**Data for this exercise**

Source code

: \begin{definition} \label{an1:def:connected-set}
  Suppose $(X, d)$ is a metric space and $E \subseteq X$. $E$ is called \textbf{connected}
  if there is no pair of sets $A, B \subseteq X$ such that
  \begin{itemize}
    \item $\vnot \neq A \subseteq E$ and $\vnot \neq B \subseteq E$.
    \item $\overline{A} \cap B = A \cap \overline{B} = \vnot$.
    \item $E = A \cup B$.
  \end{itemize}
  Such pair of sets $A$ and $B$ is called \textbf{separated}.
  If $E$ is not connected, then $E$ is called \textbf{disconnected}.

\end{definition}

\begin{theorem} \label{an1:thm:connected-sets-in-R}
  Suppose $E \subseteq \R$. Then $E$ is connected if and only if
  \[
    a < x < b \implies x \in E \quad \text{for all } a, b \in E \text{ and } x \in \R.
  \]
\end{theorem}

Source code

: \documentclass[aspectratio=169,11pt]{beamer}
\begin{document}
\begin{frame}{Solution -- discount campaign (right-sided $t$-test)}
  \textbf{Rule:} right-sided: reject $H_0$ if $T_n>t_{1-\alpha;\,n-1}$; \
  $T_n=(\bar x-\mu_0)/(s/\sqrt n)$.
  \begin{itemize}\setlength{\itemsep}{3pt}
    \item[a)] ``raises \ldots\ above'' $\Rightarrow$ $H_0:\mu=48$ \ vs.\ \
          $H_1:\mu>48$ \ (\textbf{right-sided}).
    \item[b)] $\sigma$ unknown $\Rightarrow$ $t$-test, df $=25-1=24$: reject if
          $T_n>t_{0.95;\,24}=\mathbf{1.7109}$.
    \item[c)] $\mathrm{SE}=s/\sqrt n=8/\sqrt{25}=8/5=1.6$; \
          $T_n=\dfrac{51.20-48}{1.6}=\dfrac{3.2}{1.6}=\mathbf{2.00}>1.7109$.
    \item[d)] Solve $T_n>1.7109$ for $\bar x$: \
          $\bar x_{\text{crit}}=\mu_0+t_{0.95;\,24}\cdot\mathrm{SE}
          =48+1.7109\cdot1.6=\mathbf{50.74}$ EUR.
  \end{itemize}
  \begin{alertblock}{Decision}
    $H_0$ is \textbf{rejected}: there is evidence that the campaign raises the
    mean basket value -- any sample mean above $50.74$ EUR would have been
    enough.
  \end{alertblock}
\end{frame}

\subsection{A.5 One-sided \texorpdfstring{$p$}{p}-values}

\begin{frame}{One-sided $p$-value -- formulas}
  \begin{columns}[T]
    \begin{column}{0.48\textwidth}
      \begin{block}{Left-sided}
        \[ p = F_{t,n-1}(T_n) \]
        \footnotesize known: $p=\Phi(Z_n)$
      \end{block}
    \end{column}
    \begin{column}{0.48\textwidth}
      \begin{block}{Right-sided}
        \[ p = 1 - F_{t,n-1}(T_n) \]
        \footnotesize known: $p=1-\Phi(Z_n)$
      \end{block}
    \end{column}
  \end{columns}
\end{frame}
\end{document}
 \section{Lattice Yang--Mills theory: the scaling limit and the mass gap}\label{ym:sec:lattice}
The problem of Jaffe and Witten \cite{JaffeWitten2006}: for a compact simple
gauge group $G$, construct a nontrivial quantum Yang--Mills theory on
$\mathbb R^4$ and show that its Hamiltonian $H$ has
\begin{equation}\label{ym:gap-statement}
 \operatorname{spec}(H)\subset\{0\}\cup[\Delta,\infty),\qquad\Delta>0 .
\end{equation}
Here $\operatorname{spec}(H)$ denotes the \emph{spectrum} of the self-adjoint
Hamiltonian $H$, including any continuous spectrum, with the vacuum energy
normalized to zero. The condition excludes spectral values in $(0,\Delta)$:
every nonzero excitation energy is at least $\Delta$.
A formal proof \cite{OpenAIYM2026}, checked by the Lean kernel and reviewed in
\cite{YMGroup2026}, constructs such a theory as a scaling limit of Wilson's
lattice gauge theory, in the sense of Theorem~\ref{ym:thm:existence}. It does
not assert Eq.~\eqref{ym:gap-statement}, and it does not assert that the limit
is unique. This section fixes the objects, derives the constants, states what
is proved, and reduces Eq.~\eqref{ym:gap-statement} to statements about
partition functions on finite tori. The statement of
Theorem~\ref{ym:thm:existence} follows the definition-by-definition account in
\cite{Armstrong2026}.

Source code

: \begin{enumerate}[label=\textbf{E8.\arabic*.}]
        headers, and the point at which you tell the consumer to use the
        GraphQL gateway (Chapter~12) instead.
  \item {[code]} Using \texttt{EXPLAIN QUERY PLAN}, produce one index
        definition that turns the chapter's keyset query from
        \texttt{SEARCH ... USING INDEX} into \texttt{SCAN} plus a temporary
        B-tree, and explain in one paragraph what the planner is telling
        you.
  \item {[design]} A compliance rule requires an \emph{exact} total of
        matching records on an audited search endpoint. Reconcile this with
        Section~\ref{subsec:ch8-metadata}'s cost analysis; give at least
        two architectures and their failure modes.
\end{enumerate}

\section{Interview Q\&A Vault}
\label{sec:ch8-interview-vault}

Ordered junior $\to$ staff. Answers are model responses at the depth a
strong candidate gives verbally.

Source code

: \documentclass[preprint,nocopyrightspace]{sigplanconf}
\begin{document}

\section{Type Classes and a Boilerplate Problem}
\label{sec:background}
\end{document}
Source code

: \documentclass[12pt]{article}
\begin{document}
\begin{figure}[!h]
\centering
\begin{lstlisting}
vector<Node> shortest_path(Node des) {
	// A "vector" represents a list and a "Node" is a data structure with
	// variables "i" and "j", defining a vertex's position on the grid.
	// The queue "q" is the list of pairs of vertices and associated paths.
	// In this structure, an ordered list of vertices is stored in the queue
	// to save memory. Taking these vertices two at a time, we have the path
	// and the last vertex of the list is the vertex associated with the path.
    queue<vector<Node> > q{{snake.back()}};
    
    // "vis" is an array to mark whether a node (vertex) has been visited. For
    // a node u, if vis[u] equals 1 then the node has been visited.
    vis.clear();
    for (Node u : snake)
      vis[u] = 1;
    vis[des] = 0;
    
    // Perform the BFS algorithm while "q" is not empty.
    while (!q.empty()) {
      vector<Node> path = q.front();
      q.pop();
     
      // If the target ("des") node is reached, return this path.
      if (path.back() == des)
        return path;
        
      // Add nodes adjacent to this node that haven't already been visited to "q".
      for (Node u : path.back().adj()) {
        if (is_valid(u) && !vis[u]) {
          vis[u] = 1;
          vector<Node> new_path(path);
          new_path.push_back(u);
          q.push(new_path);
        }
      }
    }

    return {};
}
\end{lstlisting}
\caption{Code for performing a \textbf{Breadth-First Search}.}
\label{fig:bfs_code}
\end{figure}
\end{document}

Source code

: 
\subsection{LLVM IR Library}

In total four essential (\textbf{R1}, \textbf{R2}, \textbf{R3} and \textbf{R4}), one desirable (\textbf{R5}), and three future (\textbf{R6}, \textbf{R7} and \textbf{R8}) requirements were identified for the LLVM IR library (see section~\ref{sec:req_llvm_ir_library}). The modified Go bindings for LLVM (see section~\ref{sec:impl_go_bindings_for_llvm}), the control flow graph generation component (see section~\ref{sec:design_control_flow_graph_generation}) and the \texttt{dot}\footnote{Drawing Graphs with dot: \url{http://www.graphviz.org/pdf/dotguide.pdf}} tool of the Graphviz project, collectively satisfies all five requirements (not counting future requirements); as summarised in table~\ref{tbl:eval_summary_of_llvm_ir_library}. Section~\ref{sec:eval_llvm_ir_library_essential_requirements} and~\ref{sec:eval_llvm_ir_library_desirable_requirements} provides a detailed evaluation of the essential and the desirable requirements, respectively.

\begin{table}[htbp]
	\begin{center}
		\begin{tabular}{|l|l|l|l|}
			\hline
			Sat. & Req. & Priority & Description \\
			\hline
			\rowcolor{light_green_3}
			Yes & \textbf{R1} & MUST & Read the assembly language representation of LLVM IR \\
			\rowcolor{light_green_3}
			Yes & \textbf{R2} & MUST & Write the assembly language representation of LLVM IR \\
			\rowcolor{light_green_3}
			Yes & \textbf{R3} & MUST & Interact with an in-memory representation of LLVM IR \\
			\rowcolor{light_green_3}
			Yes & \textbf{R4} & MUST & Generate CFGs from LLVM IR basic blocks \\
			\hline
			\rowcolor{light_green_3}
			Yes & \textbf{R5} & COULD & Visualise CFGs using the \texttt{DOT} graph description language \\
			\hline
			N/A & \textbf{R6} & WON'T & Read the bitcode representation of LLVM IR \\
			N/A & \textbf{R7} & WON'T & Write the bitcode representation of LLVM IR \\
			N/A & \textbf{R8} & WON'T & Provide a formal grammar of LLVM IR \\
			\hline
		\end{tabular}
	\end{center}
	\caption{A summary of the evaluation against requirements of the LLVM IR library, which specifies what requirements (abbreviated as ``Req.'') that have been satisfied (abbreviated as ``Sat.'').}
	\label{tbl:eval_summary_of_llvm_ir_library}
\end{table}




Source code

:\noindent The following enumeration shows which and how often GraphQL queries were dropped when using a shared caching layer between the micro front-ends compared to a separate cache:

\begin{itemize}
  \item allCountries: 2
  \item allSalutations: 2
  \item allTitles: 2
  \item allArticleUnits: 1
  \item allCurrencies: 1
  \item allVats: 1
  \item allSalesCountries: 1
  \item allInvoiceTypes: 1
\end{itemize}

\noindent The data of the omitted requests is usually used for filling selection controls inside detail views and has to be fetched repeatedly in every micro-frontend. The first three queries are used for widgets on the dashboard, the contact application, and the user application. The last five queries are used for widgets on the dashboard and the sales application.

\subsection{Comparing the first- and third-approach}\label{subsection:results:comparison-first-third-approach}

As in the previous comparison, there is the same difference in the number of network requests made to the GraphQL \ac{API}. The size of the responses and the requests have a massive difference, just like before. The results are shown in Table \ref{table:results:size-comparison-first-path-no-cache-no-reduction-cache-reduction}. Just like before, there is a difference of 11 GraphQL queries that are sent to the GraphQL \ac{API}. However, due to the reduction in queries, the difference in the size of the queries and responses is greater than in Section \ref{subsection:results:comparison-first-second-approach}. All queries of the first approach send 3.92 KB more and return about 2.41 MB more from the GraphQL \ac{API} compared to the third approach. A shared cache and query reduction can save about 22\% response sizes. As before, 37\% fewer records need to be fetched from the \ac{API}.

**Work request**
Scan the material above. Extract every line in which the word "called" occurs.

**Answer section**
  Suppose $(X, d)$ is a metric space and $E \subseteq X$. $E$ is called \textbf{connected}
  Such pair of sets $A$ and $B$ is called \textbf{separated}.
  If $E$ is not connected, then $E$ is called \textbf{disconnected}.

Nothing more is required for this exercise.